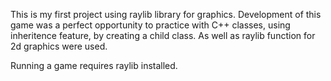 This is my first project using raylib library for graphics. Development of this game was a perfect opportunity to practice with C++ classes, using inheritence feature, by creating a child class.
As well as raylib function for 2d graphics  were used.

Running a game requires raylib installed.
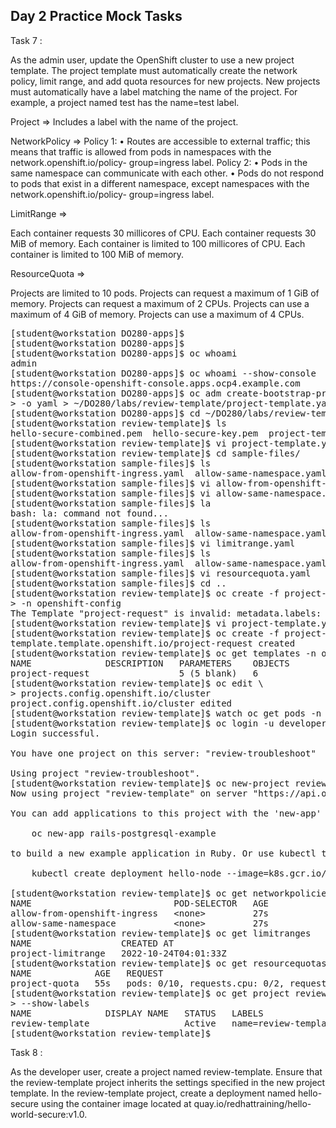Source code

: Day 2 Practice Mock Tasks
-----------------------------------------

Task 7 :

As the admin user, update the OpenShift cluster to use a new project template. The project
template must automatically create the network policy, limit range, and add quota resources
for new projects. New projects must automatically have a label matching the name of the
project. For example, a project named test has the name=test label.

Project => Includes a label with the name of the project.

NetworkPolicy =>
Policy 1:
• Routes are accessible to external traffic; this means that traffic is allowed
from pods in namespaces with the network.openshift.io/policy-
group=ingress label.
Policy 2:
• Pods in the same namespace can communicate with each other.
• Pods do not respond to pods that exist in a different namespace,
except namespaces with the network.openshift.io/policy-
group=ingress label.

LimitRange => 

Each container requests 30 millicores of CPU.
Each container requests 30 MiB of memory.
Each container is limited to 100 millicores of CPU.
Each container is limited to 100 MiB of memory.

ResourceQuota =>

Projects are limited to 10 pods.
Projects can request a maximum of 1 GiB of memory.
Projects can request a maximum of 2 CPUs.
Projects can use a maximum of 4 GiB of memory.
Projects can use a maximum of 4 CPUs.


<pre>[student@workstation DO280-apps]$ 
[student@workstation DO280-apps]$ 
[student@workstation DO280-apps]$ oc whoami
admin
[student@workstation DO280-apps]$ oc whoami --show-console
https://console-openshift-console.apps.ocp4.example.com
[student@workstation DO280-apps]$ oc adm create-bootstrap-project-template \
&gt; -o yaml &gt; ~/DO280/labs/review-template/project-template.yaml
[student@workstation DO280-apps]$ cd ~/DO280/labs/review-template
[student@workstation review-template]$ ls
hello-secure-combined.pem  hello-secure-key.pem  project-template.yaml  <font color="#0087FF">sample-files</font>
[student@workstation review-template]$ vi project-template.yaml 
[student@workstation review-template]$ cd sample-files/
[student@workstation sample-files]$ ls
allow-from-openshift-ingress.yaml  allow-same-namespace.yaml  limitrange.yaml  resourcequota.yaml
[student@workstation sample-files]$ vi allow-from-openshift-ingress.yaml 
[student@workstation sample-files]$ vi allow-same-namespace.yaml 
[student@workstation sample-files]$ la
bash: la: command not found...
[student@workstation sample-files]$ ls
allow-from-openshift-ingress.yaml  allow-same-namespace.yaml  limitrange.yaml  resourcequota.yaml
[student@workstation sample-files]$ vi limitrange.yaml 
[student@workstation sample-files]$ ls
allow-from-openshift-ingress.yaml  allow-same-namespace.yaml  limitrange.yaml  resourcequota.yaml
[student@workstation sample-files]$ vi resourcequota.yaml 
[student@workstation sample-files]$ cd ..
[student@workstation review-template]$ oc create -f project-template.yaml \
&gt; -n openshift-config
The Template &quot;project-request&quot; is invalid: metadata.labels: Invalid value: &quot;${PROJECT_NAME}&quot;: a valid label must be an empty string or consist of alphanumeric characters, &apos;-&apos;, &apos;_&apos; or &apos;.&apos;, and must start and end with an alphanumeric character (e.g. &apos;MyValue&apos;,  or &apos;my_value&apos;,  or &apos;12345&apos;, regex used for validation is &apos;(([A-Za-z0-9][-A-Za-z0-9_.]*)?[A-Za-z0-9])?&apos;)
[student@workstation review-template]$ vi project-template.yaml 
[student@workstation review-template]$ oc create -f project-template.yaml -n openshift-config
template.template.openshift.io/project-request created
[student@workstation review-template]$ oc get templates -n openshift-config
NAME              DESCRIPTION   PARAMETERS    OBJECTS
project-request                 5 (5 blank)   6
[student@workstation review-template]$ oc edit \
&gt; projects.config.openshift.io/cluster
project.config.openshift.io/cluster edited
[student@workstation review-template]$ watch oc get pods -n openshift-apiserver
[student@workstation review-template]$ oc login -u developer -p developer
Login successful.

You have one project on this server: &quot;review-troubleshoot&quot;

Using project &quot;review-troubleshoot&quot;.
[student@workstation review-template]$ oc new-project review-template
Now using project &quot;review-template&quot; on server &quot;https://api.ocp4.example.com:6443&quot;.

You can add applications to this project with the &apos;new-app&apos; command. For example, try:

    oc new-app rails-postgresql-example

to build a new example application in Ruby. Or use kubectl to deploy a simple Kubernetes application:

    kubectl create deployment hello-node --image=k8s.gcr.io/serve_hostname

[student@workstation review-template]$ oc get networkpolicies
NAME                           POD-SELECTOR   AGE
allow-from-openshift-ingress   &lt;none&gt;         27s
allow-same-namespace           &lt;none&gt;         27s
[student@workstation review-template]$ oc get limitranges
NAME                 CREATED AT
project-limitrange   2022-10-24T04:01:33Z
[student@workstation review-template]$ oc get resourcequotas
NAME            AGE   REQUEST                                                 LIMIT
project-quota   55s   pods: 0/10, requests.cpu: 0/2, requests.memory: 0/1Gi   limits.cpu: 0/4, limits.memory: 0/4Gi
[student@workstation review-template]$ oc get project review-template \
&gt; --show-labels
NAME              DISPLAY NAME   STATUS   LABELS
review-template                  Active   name=review-template
[student@workstation review-template]$ 
</pre>


Task 8 :


As the developer user, create a project named review-template. Ensure that the review-template project inherits the settings specified in the new project template. In the review-template project, create a deployment named hello-secure using the container image located at quay.io/redhattraining/hello-world-secure:v1.0.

**Task directions:** Please reproduce exactly the lines in the listing above from the one containing "Practice Mock Tasks" through the one containing "Projects can use a maximum of 4 CPUs.", both included, and nothing more.

**Result below:**
: Day 2 Practice Mock Tasks
-----------------------------------------

Task 7 :

As the admin user, update the OpenShift cluster to use a new project template. The project
template must automatically create the network policy, limit range, and add quota resources
for new projects. New projects must automatically have a label matching the name of the
project. For example, a project named test has the name=test label.

Project => Includes a label with the name of the project.

NetworkPolicy =>
Policy 1:
• Routes are accessible to external traffic; this means that traffic is allowed
from pods in namespaces with the network.openshift.io/policy-
group=ingress label.
Policy 2:
• Pods in the same namespace can communicate with each other.
• Pods do not respond to pods that exist in a different namespace,
except namespaces with the network.openshift.io/policy-
group=ingress label.

LimitRange => 

Each container requests 30 millicores of CPU.
Each container requests 30 MiB of memory.
Each container is limited to 100 millicores of CPU.
Each container is limited to 100 MiB of memory.

ResourceQuota =>

Projects are limited to 10 pods.
Projects can request a maximum of 1 GiB of memory.
Projects can request a maximum of 2 CPUs.
Projects can use a maximum of 4 GiB of memory.
Projects can use a maximum of 4 CPUs.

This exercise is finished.